▸ EXERCISE GOAL
Reproduce precisely the lines of the listing below, starting with the line that contains "- 당장 해결해야 하는 문제" and stopping after the line that contains "- 또한 이런 노력들이 개발자로서 미래 경쟁력을 유지할 수 있다."; include nothing else.

── RECORDS FOR THIS EXERCISE

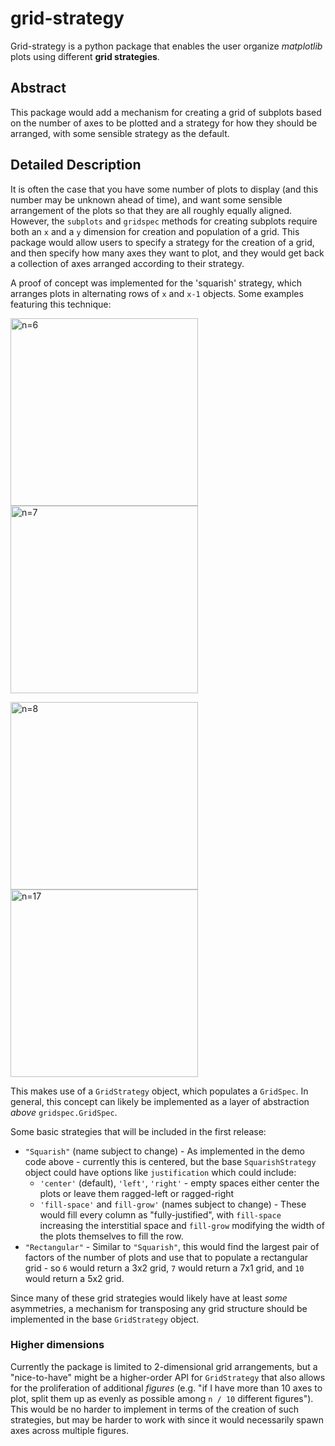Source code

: # grid-strategy

Grid-strategy is a python package that enables the user
organize _matplotlib_ plots using different **grid strategies**.

Abstract
--------

This package would add a mechanism for creating a grid of
subplots based on the number of axes to be plotted and
a strategy for how they should be arranged, with some
sensible strategy as the default.

Detailed Description
---------------------

It is often the case that you have some number of 
plots to display (and this number may be unknown 
ahead of time), and want some sensible arrangement 
of the plots so that they are all roughly equally 
aligned. However, the `subplots` and `gridspec` 
methods for creating subplots require both an `x` 
and a `y` dimension for creation and population of 
a grid. This package would allow users to specify a 
strategy for the creation of a grid, and then specify 
how many axes they want to plot, and they would
get back a collection of axes arranged according 
to their strategy.

A proof of concept was implemented for the 'squarish' 
strategy, which arranges plots in alternating rows 
of `x` and `x-1` objects. Some examples featuring this
technique:

<img src="https://gist.github.com/pganssle/afde3d9ae1e9f1d9349cff4a00ddead0/raw/b82d5c2fa3ab34579cfdd4e28be058230fdde199/grid_arrangement06.png" width="300" alt="n=6"> <img src="https://gist.github.com/pganssle/afde3d9ae1e9f1d9349cff4a00ddead0/raw/b82d5c2fa3ab34579cfdd4e28be058230fdde199/grid_arrangement07.png" width="300" alt="n=7">

<img src="https://gist.github.com/pganssle/afde3d9ae1e9f1d9349cff4a00ddead0/raw/b82d5c2fa3ab34579cfdd4e28be058230fdde199/grid_arrangement08.png" width="300" alt="n=8"> <img src="https://gist.github.com/pganssle/afde3d9ae1e9f1d9349cff4a00ddead0/raw/b82d5c2fa3ab34579cfdd4e28be058230fdde199/grid_arrangement17.png" width="300" alt="n=17">

This makes use of a `GridStrategy` object, which populates a `GridSpec`. In general, this concept can likely be implemented as a layer of abstraction *above* `gridspec.GridSpec`.

Some basic strategies that will be included in the first release:

- `"Squarish"` (name subject to change) - As implemented in the demo code above - currently this is centered, but the base `SquarishStrategy` object could have options like `justification` which could include:
    - `'center'` (default), `'left'`, `'right'` - empty spaces either center the plots or leave them ragged-left or ragged-right
    - `'fill-space'` and `fill-grow'` (names subject to change) - These would fill every column as "fully-justified", with `fill-space` increasing the interstitial space and `fill-grow` modifying the width of the plots themselves to fill the row.
- `"Rectangular"` - Similar to `"Squarish"`, this would find the largest pair of factors of the number of plots and use that to populate a rectangular grid - so `6` would return a 3x2 grid, `7` would return a 7x1 grid, and `10` would return a 5x2 grid.

Since many of these grid strategies would likely have at least *some* asymmetries, a mechanism for transposing any grid structure should be implemented in the base `GridStrategy` object.

### Higher dimensions

Currently the package is limited to 2-dimensional 
grid arrangements, but a "nice-to-have" might be 
a higher-order API for `GridStrategy` that also allows 
for the proliferation of additional *figures* (e.g. 
"if I have more than 10 axes to plot, split them 
up as evenly as possible among `n / 10` different 
figures"). This would be no harder to implement 
in terms of the creation of such strategies, but 
may be harder to work with since it would 
necessarily spawn axes across multiple figures.
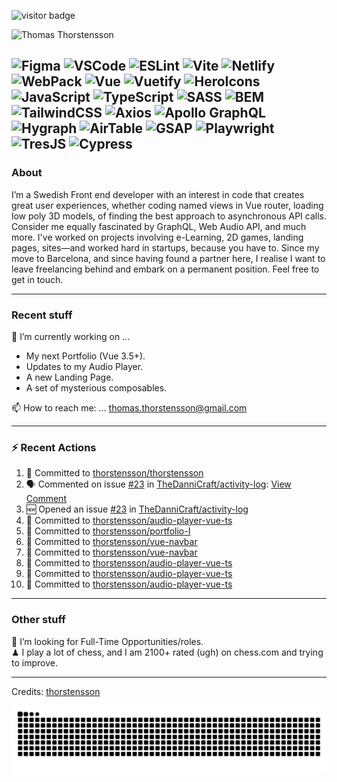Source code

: <img src="https://visitor-badge.laobi.icu/badge?page_id=thorstensson" alt="visitor badge"/></p>

![Thomas Thorstensson](https://github.com/user-attachments/assets/ac4417b0-aae0-422a-b866-3b8120c2d6ff)

![Figma](https://img.shields.io/badge/Figma-ffffff?style=for-the-badge&color=000000)
![VSCode](https://img.shields.io/badge/VSCode-ffffff?style=for-the-badge&color=000000)
![ESLint](https://img.shields.io/badge/ESLint-ffffff?style=for-the-badge&color=000000)
![Vite](https://img.shields.io/badge/Vite-ffffff?style=for-the-badge&color=000000)
![Netlify](https://img.shields.io/badge/Netlify-ffffff?style=for-the-badge&color=000000)
![WebPack](https://img.shields.io/badge/WebPack-ffffff?style=for-the-badge&color=000000)
![Vue](https://img.shields.io/badge/Vue-ffffff?style=for-the-badge&color=67ea53)
![Vuetify](https://img.shields.io/badge/Vuetify-ffffff?style=for-the-badge&color=67ea53)
![HeroIcons](https://img.shields.io/badge/HeroIcons-ffffff?style=for-the-badge&color=000000)
![JavaScript](https://img.shields.io/badge/JavaScript-ffffff?style=for-the-badge&color=f2ff09)
![TypeScript](https://img.shields.io/badge/TypeScript-ffffff?style=for-the-badge&color=3756EC)
![SASS](https://img.shields.io/badge/SASS-ffffff?style=for-the-badge&color=000000)
![BEM](https://img.shields.io/badge/BEM-ffffff?style=for-the-badge&color=000000)
![TailwindCSS](https://img.shields.io/badge/TailwindCSS-ffffff?style=for-the-badge&color=000000)
![Axios](https://img.shields.io/badge/Axios-ffffff?style=for-the-badge&color=000000)
![Apollo GraphQL](https://img.shields.io/badge/Apollo%20GraphQL-ffffff?style=for-the-badge&color=000000)
![Hygraph](https://img.shields.io/badge/Hygraph-ffffff?style=for-the-badge&color=000000)
![AirTable](https://img.shields.io/badge/AirTable-ffffff?style=for-the-badge&color=000000)
![GSAP](https://img.shields.io/badge/GSAP-ffffff?style=for-the-badge&color=000000)
![Playwright](https://img.shields.io/badge/Playwright-ffffff?style=for-the-badge&color=000000)
![TresJS](https://img.shields.io/badge/TresJS-ffffff?style=for-the-badge&color=000000)
![Cypress](https://img.shields.io/badge/Cypress-ffffff?style=for-the-badge&color=000000)
---
### About
I’m a Swedish Front end developer with an interest in code that creates great user experiences, whether coding named views in Vue router, loading low poly 3D models, of finding the best approach to asynchronous API calls. Consider me equally fascinated by GraphQL, Web Audio API, and much more. I've worked on projects involving e-Learning, 2D games, landing pages, sites—and worked hard in startups, because you have to. Since my move to Barcelona, and since having found a partner here, I realise I want to leave freelancing behind and embark on a permanent position. Feel free to get in touch.

---
### Recent stuff
🔭 I’m currently working on ... 
- My next Portfolio (Vue 3.5+).
- Updates to my Audio Player.
- A new Landing Page.
- A set of mysterious composables.<br>

📫 How to reach me: ... thomas.thorstensson@gmail.com 

---
### :zap: Recent Actions
<!--START_SECTION:activity-->
1. 📝 Committed to [thorstensson/thorstensson](https://github.com/thorstensson/thorstensson/commit/02f9596489f09d39c2171d319334ce1a0778e921)
2. 🗣 Commented on issue [#23](https://github.com/TheDanniCraft/activity-log/issues/23) in [TheDanniCraft/activity-log](https://github.com/TheDanniCraft/activity-log): [View Comment](https://github.com/TheDanniCraft/activity-log/issues/23#issuecomment-2574089830)
3. 🆕 Opened an issue [#23](https://github.com/TheDanniCraft/activity-log/issues/23) in [TheDanniCraft/activity-log](https://github.com/TheDanniCraft/activity-log)
4. 📝 Committed to [thorstensson/audio-player-vue-ts](https://github.com/thorstensson/audio-player-vue-ts/commit/6d3281ae1e95a3314f856befd88741e02ac018cf)
5. 📝 Committed to [thorstensson/portfolio-I](https://github.com/thorstensson/portfolio-I/commit/83e00132fcee7a3fef98d7a2c2511c716672697a)
6. 📝 Committed to [thorstensson/vue-navbar](https://github.com/thorstensson/vue-navbar/commit/58a396cbba29bc25aea29f5fe10dea2e5a4db486)
7. 📝 Committed to [thorstensson/vue-navbar](https://github.com/thorstensson/vue-navbar/commit/62de378b7b06c1f8f82cb90ed1159ebbb1442c97)
8. 📝 Committed to [thorstensson/audio-player-vue-ts](https://github.com/thorstensson/audio-player-vue-ts/commit/d7d9fa21c2df3037fb27fdbf76255841a3c58046)
9. 📝 Committed to [thorstensson/audio-player-vue-ts](https://github.com/thorstensson/audio-player-vue-ts/commit/7a6ae093385f84a72fc680a2a14324bf38fdecc5)
10. 📝 Committed to [thorstensson/audio-player-vue-ts](https://github.com/thorstensson/audio-player-vue-ts/commit/63c446426d58a74a9266c0708f44a0a75f4baf92)
<!--END_SECTION:activity-->

---
### Other stuff
💼 I’m looking for Full-Time Opportunities/roles.<br>
♟ I play a lot of chess, and I am 2100+ rated (ugh) on chess.com and trying to improve.


-----
Credits: [thorstensson](https://github.com/thorstensson)

![Snake animation](https://raw.githubusercontent.com/thorstensson/thorstensson/output/github-contribution-grid-snake-dark.svg)
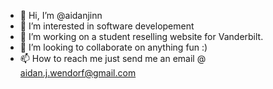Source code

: - 👋 Hi, I’m @aidanjinn
- 👀 I’m interested in software developement
- 🌱 I’m working on a student reselling website for Vanderbilt.
- 💞️ I’m looking to collaborate on anything fun :)
- 📫 How to reach me just send me an email @ aidan.j.wendorf@gmail.com

<!---
aidanjinn/aidanjinn is a ✨ special ✨ repository because its `README.md` (this file) appears on your GitHub profile.
You can click the Preview link to take a look at your changes.
--->

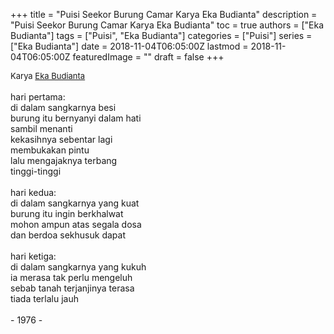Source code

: +++
title = "Puisi Seekor Burung Camar Karya Eka Budianta"
description = "Puisi Seekor Burung Camar Karya Eka Budianta"
toc = true
authors = ["Eka Budianta"]
tags = ["Puisi", "Eka Budianta"]
categories = ["Puisi"]
series = ["Eka Budianta"]
date = 2018-11-04T06:05:00Z
lastmod = 2018-11-04T06:05:00Z
featuredImage = ""
draft = false
+++

<div style="text-align: justify;">
<div style="font-size: small;">Karya <a href="/authors/eka-budianta/" target="_blank">Eka Budianta</a></div><br />
hari pertama:<br />di dalam sangkarnya besi<br />burung itu bernyanyi dalam hati<br />sambil menanti<br />kekasihnya sebentar lagi<br />membukakan pintu<br />lalu mengajaknya terbang<br />tinggi-tinggi<br /><br />hari kedua:<br />di dalam sangkarnya yang kuat<br />burung itu ingin berkhalwat<br />mohon ampun atas segala dosa<br />dan berdoa sekhusuk dapat<br /><br />hari ketiga:<br />di dalam sangkarnya yang kukuh<br />ia merasa tak perlu mengeluh<br />sebab tanah terjanjinya terasa<br />tiada terlalu jauh<br /><br />- 1976 -</div>
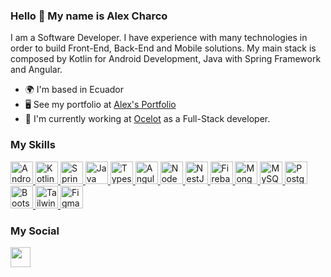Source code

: ### Hello 👋 My name is Alex Charco

I am a Software Developer. I have experience with many technologies in order to build Front-End, Back-End and Mobile solutions. My main stack is composed by Kotlin for Android Development, Java with Spring Framework and Angular.

* 🌍  I'm based in Ecuador
* 🖥️  See my portfolio at [Alex's Portfolio](https://acc-portfolio-41c30.web.app/) 
* 🚀  I'm currently working at [Ocelot](https://www.ocelotbot.com/) as a Full-Stack developer.

### My Skills
<a href="https://developer.android.com/" target="_blank" >
  <img src="https://www.svgrepo.com/show/376355/android.svg" width="36" height="36" alt="Android" />
</a>
<a href="https://kotlinlang.org/" target="_blank" >
  <img src="https://www.svgrepo.com/show/303617/kotlin-1-logo.svg" width="36" height="36" alt="Kotlin" />
</a>
<a href="https://spring.io/" target="_blank" >
  <img src="https://www.svgrepo.com/show/376350/spring.svg" width="36" height="36" alt="Spring Framework" />
</a>
<a href="https://www.java.com/en/" target="_blank" >
  <img src="https://www.svgrepo.com/show/184143/java.svg" width="36" height="36" alt="Java " />
</a>
<a href="https://www.typescriptlang.org/" target="_blank" rel="">
  <img src="https://www.svgrepo.com/show/349540/typescript.svg" width="36" height="36" alt="Typescript" />
</a>
<a href="https://angular.io/" target="_blank" >
  <img src="https://www.svgrepo.com/show/373427/angular.svg" width="36" height="36" alt="Angular" />
</a>
<a href="https://nodejs.org/en/" target="_blank" >
  <img src="https://www.svgrepo.com/show/354119/nodejs-icon.svg" width="36" height="36" alt="NodeJS" />
</a>
<a href="https://docs.nestjs.com/" target="_blank" >
  <img src="https://www.svgrepo.com/show/354107/nestjs.svg" width="36" height="36" alt="NestJS" />
</a>
<a href="https://firebase.google.com/" target="_blank">
  <img src="https://www.svgrepo.com/show/353735/firebase.svg" width="36" height="36" alt="Firebase" />
</a>
<a href="https://www.mongodb.com/" target="_blank" >
  <img src="https://www.svgrepo.com/show/373845/mongo.svg" width="36" height="36" alt="MongoDB" />
</a>
<a href="https://www.mysql.com/" target="_blank" >
  <img src="https://www.svgrepo.com/show/355133/mysql.svg" width="36" height="36" alt="MySQL" />
</a>
<a href="https://www.postgresql.org/" target="_blank" >
  <img src="https://www.svgrepo.com/show/373965/pgsql.svg" width="36" height="36" alt="PostgreSQL" />
</a>
<a href="https://getbootstrap.com/" target="_blank" >
  <img src="https://www.svgrepo.com/show/353498/bootstrap.svg" width="36" height="36" alt="Bootstrap" />
</a>
<a href="https://tailwindcss.com/" target="_blank" >
  <img src="https://www.svgrepo.com/show/354431/tailwindcss-icon.svg" width="36" height="36" alt="TailwindCSS" />
</a>
<a href="https://www.figma.com/" target="_blank" >
  <img src="https://www.svgrepo.com/show/353733/figma.svg" width="36" height="36" alt="Figma" />
</a>


### My Social
<a href="https://www.linkedin.com/in/alex-charco-cuenca/" target="_blank">
  <img src="https://www.svgrepo.com/show/157006/linkedin.svg" width="32" height="32" />
</a>
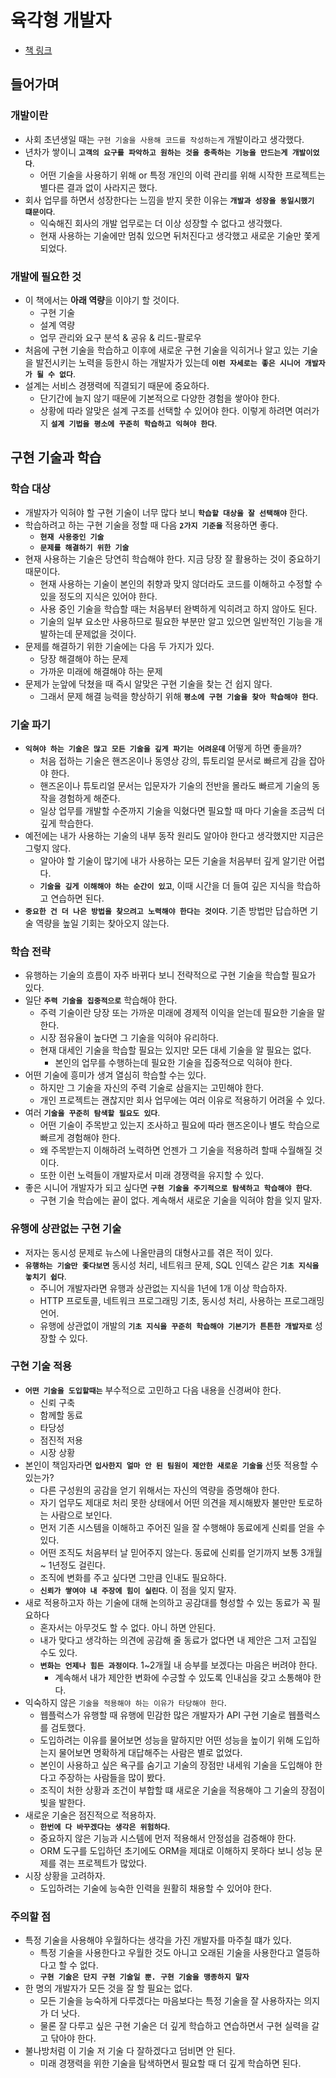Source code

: # 육각형 개발자

- [책 링크](https://product.kyobobook.co.kr/detail/S000203107475)

## 들어가며

### 개발이란

- 사회 초년생일 때는 `구현 기술을 사용해 코드를 작성하는게` 개발이라고 생각했다.
- 년차가 쌓이니 **`고객의 요구를 파악하고 원하는 것을 충족하는 기능을 만드는게 개발이었다`**.
  - 어떤 기술을 사용하기 위해 or 특정 개인의 이력 관리를 위해 시작한 프로젝트는 별다른 결과 없이 사라지곤 했다.
- 회사 업무를 하면서 성장한다는 느낌을 받지 못한 이유는 **`개발과 성장을 동일시했기 떄문이다`**.
  - 익숙해진 회사의 개발 업무로는 더 이상 성장할 수 없다고 생각했다.
  - 현재 사용하는 기술에만 멈춰 있으면 뒤처진다고 생각했고 새로운 기술만 쫓게 되었다.

### 개발에 필요한 것

- 이 책에서는 **아래 역량**을 이야기 할 것이다.
  - 구현 기술
  - 설계 역량
  - 업무 관리와 요구 분석 & 공유 & 리드-팔로우
- 처음에 구현 기술을 학습하고 이후에 새로운 구현 기술을 익히거나 알고 있는 기술을 발전시키는 노력을 등한시 하는 개발자가 있는데 **`이런 자세로는 좋은 시니어 개발자가 될 수 없다`**.
- 설계는 서비스 경쟁력에 직결되기 때문에 중요하다.
  - 단기간에 늘지 않기 때문에 기본적으로 다양한 경험을 쌓아야 한다.
  - 상황에 따라 알맞은 설계 구조를 선택할 수 있어야 한다. 이렇게 하려면 여러가지 **`설계 기법을 평소에 꾸준히 학습하고 익혀야 한다`**.

## 구현 기술과 학습

### 학습 대상

- 개발자가 익혀야 할 구현 기술이 너무 많다 보니 **`학습할 대상을 잘 선택해야`** 한다.
- 학습하려고 하는 구현 기술을 정할 때 다음 **`2가지 기준을`** 적용하면 좋다.
  - **`현재 사용중인 기술`**
  - **`문제를 해결하기 위한 기술`**
- 현재 사용하는 기술은 당연히 학습해야 한다. 지금 당장 잘 활용하는 것이 중요하기 때문이다.
  - 현재 사용하는 기술이 본인의 취향과 맞지 않더라도 코드를 이해하고 수정할 수 있을 정도의 지식은 있어야 한다.
  - 사용 중인 기술을 학습할 때는 처음부터 완벽하게 익히려고 하지 않아도 된다.
  - 기술의 일부 요소만 사용하므로 필요한 부분만 알고 있으면 일반적인 기능을 개발하는데 문제없을 것이다.
- 문제를 해결하기 위한 기술에는 다음 두 가지가 있다.
  - 당장 해결해야 하는 문제
  - 가까운 미래에 해결해야 하는 문제
- 문제가 눈앞에 닥쳤을 때 즉시 알맞은 구현 기술을 찾는 건 쉽지 않다.
  - 그래서 문제 해결 능력을 향상하기 위해 **`평소에 구현 기술을 찾아 학습해야 한다`**.

### 기술 파기

- **`익혀야 하는 기술은 많고 모든 기술을 깊게 파기는 어려운데`** 어떻게 하면 좋을까?
  - 처음 접하는 기술은 핸즈온이나 동영상 강의, 튜토리얼 문서로 빠르게 감을 잡아야 한다.
  - 핸즈온이나 튜토리얼 문서는 입문자가 기술의 전반을 몰라도 빠르게 기술의 동작을 경험하게 해준다.
  - 일상 업무를 개발할 수준까지 기술을 익혔다면 필요할 때 마다 기술을 조금씩 더 깊게 학습한다.
- 예전에는 내가 사용하는 기술의 내부 동작 원리도 알아야 한다고 생각했지만 지금은 그렇지 않다.
  - 알아야 할 기술이 많기에 내가 사용하는 모든 기술을 처음부터 깊게 알기란 어렵다.
  - **`기술을 깊게 이해해야 하는 순간이 있고`**, 이때 시간을 더 들여 깊은 지식을 학습하고 연습하면 된다.
- **`중요한 건 더 나은 방법을 찾으려고 노력해야 한다는 것이다`**. 기존 방법만 답습하면 기술 역량을 높일 기회는 찾아오지 않는다.

### 학습 전략

- 유행하는 기술의 흐름이 자주 바뀌다 보니 전략적으로 구현 기술을 학습할 필요가 있다.
- 일단 **`주력 기술을 집중적으로`** 학습해야 한다.
  - 주력 기술이란 당장 또는 가까운 미래에 경제적 이익을 얻는데 필요한 기술을 말한다.
  - 시장 점유율이 높다면 그 기술을 익혀야 유리하다.
  - 현재 대세인 기술을 학습할 필요는 있지만 모든 대세 기술을 알 필요는 없다.
    - 본인의 업무를 수행하는데 필요한 기술을 집중적으로 익혀야 한다.
- 어떤 기술에 흥미가 생겨 열심히 학습할 수는 있다.
  - 하지만 그 기술을 자신의 주력 기술로 삼을지는 고민해야 한다.
  - 개인 프로젝트는 괜찮지만 회사 업무에는 여러 이유로 적용하기 어려울 수 있다.
- 여러 **`기술을 꾸준히 탐색할 필요도 있다`**.
  - 어떤 기술이 주목받고 있는지 조사하고 필요에 따라 핸즈온이나 별도 학습으로 빠르게 경험해야 한다.
  - 왜 주목받는지 이해하려 노력하면 언젠가 그 기술을 적용하려 할때 수월해질 것이다.
  - 또한 이런 노력들이 개발자로서 미래 경쟁력을 유지할 수 있다.
- 좋은 시니어 개발자가 되고 싶다면 **`구현 기술을 주기적으로 탐색하고 학습해야 한다`**.
  - 구현 기술 학습에는 끝이 없다. 계속해서 새로운 기술을 익혀야 함을 잊지 말자.

### 유행에 상관없는 구현 기술

- 저자는 동시성 문제로 뉴스에 나올만큼의 대형사고를 겪은 적이 있다.
- **`유행하는 기술만 좇다보면`** 동시성 처리, 네트워크 문제, SQL 인덱스 같은 **`기초 지식을 놓치기 쉽다`**.
  - 주니어 개발자라면 유행과 상관없는 지식을 1년에 1개 이상 학습하자.
  - HTTP 프로토콜, 네트워크 프로그래밍 기초, 동시성 처리, 사용하는 프로그래밍 언어.
  - 유행에 상관없이 개발의 **`기초 지식을 꾸준히 학습해야 기본기가 튼튼한 개발자로`** 성장할 수 있다.

### 구현 기술 적용

- **`어떤 기술을 도입할때는`** 부수적으로 고민하고 다음 내용을 신경써야 한다.
  - 신뢰 구축
  - 함께할 동료
  - 타당성
  - 점진적 저용
  - 시장 상황
- 본인이 책임자라면 **`입사한지 얼마 안 된 팀원이 제안한 새로운 기술을`** 선뜻 적용할 수 있는가?
  - 다른 구성원의 공감을 얻기 위해서는 자신의 역량을 증명해야 한다.
  - 자기 업무도 제대로 처리 못한 상태에서 어떤 의견을 제시해봤자 불만만 토로하는 사람으로 보인다.
  - 먼저 기존 시스템을 이해하고 주어진 일을 잘 수행해야 동료에게 신뢰를 얻을 수 있다.
  - 어떤 조직도 처음부터 날 믿어주지 않는다. 동료에 신뢰를 얻기까지 보통 3개월 ~ 1년정도 걸린다.
  - 조직에 변화를 주고 싶다면 그만큼 인내도 필요하다.
  - **`신뢰가 쌓여야 내 주장에 힘이 실린다`**. 이 점을 잊지 말자.
- 새로 적용하고자 하는 기술에 대해 논의하고 공감대를 형성할 수 있는 동료가 꼭 필요하다
  - 혼자서는 아무것도 할 수 없다. 아니 하면 안된다.
  - 내가 맞다고 생각하는 의견에 공감해 줄 동료가 없다면 내 제안은 그저 고집일 수도 있다.
  - **`변화는 언제나 힘든 과정이다`**. 1~2개월 내 승부를 보겠다는 마음은 버려야 한다.
    - 계속해서 내가 제안한 변화에 수긍할 수 있도록 인내심을 갖고 소통해야 한다.
- 익숙하지 않은 `기술을 적용해야 하는 이유가 타당해야 한다`.
  - 웹플럭스가 유행할 때 유행에 민감한 많은 개발자가 API 구현 기술로 웹플럭스를 검토했다.
  - 도입하려는 이유를 물어보면 성능을 말하지만 어떤 성능을 높이기 위해 도입하는지 물어보면 명확하게 대답해주는 사람은 별로 없었다.
  - 본인이 사용하고 싶은 욕구를 숨기고 기술의 장점만 내세워 기술을 도입해야 한다고 주장하는 사람들을 많이 봤다.
  - 조직이 처한 상황과 조건이 부합할 떄 새로운 기술을 적용해야 그 기술의 장점이 빛을 발한다.
- 새로운 기술은 점진적으로 적용하자.
  - **`한번에 다 바꾸겠다는 생각은 위험하다`**.
  - 중요하지 않은 기능과 시스템에 먼저 적용해서 안정섬을 검증해야 한다.
  - ORM 도구를 도입하던 초기에도 ORM을 제대로 이해하지 못하다 보니 성능 문제를 겪는 프로젝트가 많았다.
- 시장 상황을 고려하자.
  - 도입하려는 기술에 능숙한 인력을 원활히 채용할 수 있어야 한다.

### 주의할 점

- 특정 기술을 사용해야 우월하다는 생각을 가진 개발자를 마주칠 떄가 있다.
  - 특정 기술을 사용한다고 우월한 것도 아니고 오래된 기술을 사용한다고 열등하다고 할 수 없다.
  - **`구현 기술은 단지 구현 기술일 뿐. 구현 기술을 맹종하지 말자`**
- 한 명의 개발자가 모든 것을 잘 할 필요는 없다.
  - 모든 기술을 능숙하게 다루겠다는 마음보다는 특정 기술을 잘 사용하자는 의지가 더 낫다.
  - 물론 잘 다루고 싶은 구현 기술은 더 깊게 학습하고 연습하면서 구현 실력을 갈고 닦아야 한다.
- 불나방처럼 이 기술 저 기술 다 잘하겠다고 덤비면 안 된다.
  - 미래 경쟁력을 위한 기술을 탐색하면서 필요할 때 더 깊게 학습하면 된다.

────

▸ RESPONSE
  - 당장 해결해야 하는 문제
  - 가까운 미래에 해결해야 하는 문제
- 문제가 눈앞에 닥쳤을 때 즉시 알맞은 구현 기술을 찾는 건 쉽지 않다.
  - 그래서 문제 해결 능력을 향상하기 위해 **`평소에 구현 기술을 찾아 학습해야 한다`**.

### 기술 파기

- **`익혀야 하는 기술은 많고 모든 기술을 깊게 파기는 어려운데`** 어떻게 하면 좋을까?
  - 처음 접하는 기술은 핸즈온이나 동영상 강의, 튜토리얼 문서로 빠르게 감을 잡아야 한다.
  - 핸즈온이나 튜토리얼 문서는 입문자가 기술의 전반을 몰라도 빠르게 기술의 동작을 경험하게 해준다.
  - 일상 업무를 개발할 수준까지 기술을 익혔다면 필요할 때 마다 기술을 조금씩 더 깊게 학습한다.
- 예전에는 내가 사용하는 기술의 내부 동작 원리도 알아야 한다고 생각했지만 지금은 그렇지 않다.
  - 알아야 할 기술이 많기에 내가 사용하는 모든 기술을 처음부터 깊게 알기란 어렵다.
  - **`기술을 깊게 이해해야 하는 순간이 있고`**, 이때 시간을 더 들여 깊은 지식을 학습하고 연습하면 된다.
- **`중요한 건 더 나은 방법을 찾으려고 노력해야 한다는 것이다`**. 기존 방법만 답습하면 기술 역량을 높일 기회는 찾아오지 않는다.

### 학습 전략

- 유행하는 기술의 흐름이 자주 바뀌다 보니 전략적으로 구현 기술을 학습할 필요가 있다.
- 일단 **`주력 기술을 집중적으로`** 학습해야 한다.
  - 주력 기술이란 당장 또는 가까운 미래에 경제적 이익을 얻는데 필요한 기술을 말한다.
  - 시장 점유율이 높다면 그 기술을 익혀야 유리하다.
  - 현재 대세인 기술을 학습할 필요는 있지만 모든 대세 기술을 알 필요는 없다.
    - 본인의 업무를 수행하는데 필요한 기술을 집중적으로 익혀야 한다.
- 어떤 기술에 흥미가 생겨 열심히 학습할 수는 있다.
  - 하지만 그 기술을 자신의 주력 기술로 삼을지는 고민해야 한다.
  - 개인 프로젝트는 괜찮지만 회사 업무에는 여러 이유로 적용하기 어려울 수 있다.
- 여러 **`기술을 꾸준히 탐색할 필요도 있다`**.
  - 어떤 기술이 주목받고 있는지 조사하고 필요에 따라 핸즈온이나 별도 학습으로 빠르게 경험해야 한다.
  - 왜 주목받는지 이해하려 노력하면 언젠가 그 기술을 적용하려 할때 수월해질 것이다.
  - 또한 이런 노력들이 개발자로서 미래 경쟁력을 유지할 수 있다.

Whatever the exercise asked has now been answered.